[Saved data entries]
>>>
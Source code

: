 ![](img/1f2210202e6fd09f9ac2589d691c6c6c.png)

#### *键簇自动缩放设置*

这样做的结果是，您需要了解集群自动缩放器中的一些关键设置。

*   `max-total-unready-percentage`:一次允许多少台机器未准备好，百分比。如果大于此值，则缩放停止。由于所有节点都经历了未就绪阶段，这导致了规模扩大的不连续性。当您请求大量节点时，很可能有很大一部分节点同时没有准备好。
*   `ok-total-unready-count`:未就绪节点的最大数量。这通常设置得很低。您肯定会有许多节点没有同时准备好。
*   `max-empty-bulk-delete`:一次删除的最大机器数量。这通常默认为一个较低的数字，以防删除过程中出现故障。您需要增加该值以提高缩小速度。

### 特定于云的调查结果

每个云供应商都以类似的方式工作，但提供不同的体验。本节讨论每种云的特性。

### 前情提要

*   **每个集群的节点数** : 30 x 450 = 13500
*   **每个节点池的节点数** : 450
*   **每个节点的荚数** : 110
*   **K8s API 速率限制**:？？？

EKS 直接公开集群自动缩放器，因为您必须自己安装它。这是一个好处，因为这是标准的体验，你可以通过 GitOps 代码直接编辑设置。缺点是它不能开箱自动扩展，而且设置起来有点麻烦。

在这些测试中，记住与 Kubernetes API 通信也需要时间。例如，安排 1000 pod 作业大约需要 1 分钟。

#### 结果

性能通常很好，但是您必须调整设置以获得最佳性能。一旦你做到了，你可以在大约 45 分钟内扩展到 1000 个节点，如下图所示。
<<<
■ WHAT YOU SHOULD DO: The line containing "#### *键簇自动缩放设置*" and all lines after it, to the end of the records, are to be output exactly and alone.

■ SOLUTION FOR THIS TASK:
#### *键簇自动缩放设置*

这样做的结果是，您需要了解集群自动缩放器中的一些关键设置。

*   `max-total-unready-percentage`:一次允许多少台机器未准备好，百分比。如果大于此值，则缩放停止。由于所有节点都经历了未就绪阶段，这导致了规模扩大的不连续性。当您请求大量节点时，很可能有很大一部分节点同时没有准备好。
*   `ok-total-unready-count`:未就绪节点的最大数量。这通常设置得很低。您肯定会有许多节点没有同时准备好。
*   `max-empty-bulk-delete`:一次删除的最大机器数量。这通常默认为一个较低的数字，以防删除过程中出现故障。您需要增加该值以提高缩小速度。

### 特定于云的调查结果

每个云供应商都以类似的方式工作，但提供不同的体验。本节讨论每种云的特性。

### 前情提要

*   **每个集群的节点数** : 30 x 450 = 13500
*   **每个节点池的节点数** : 450
*   **每个节点的荚数** : 110
*   **K8s API 速率限制**:？？？

EKS 直接公开集群自动缩放器，因为您必须自己安装它。这是一个好处，因为这是标准的体验，你可以通过 GitOps 代码直接编辑设置。缺点是它不能开箱自动扩展，而且设置起来有点麻烦。

在这些测试中，记住与 Kubernetes API 通信也需要时间。例如，安排 1000 pod 作业大约需要 1 分钟。

#### 结果

性能通常很好，但是您必须调整设置以获得最佳性能。一旦你做到了，你可以在大约 45 分钟内扩展到 1000 个节点，如下图所示。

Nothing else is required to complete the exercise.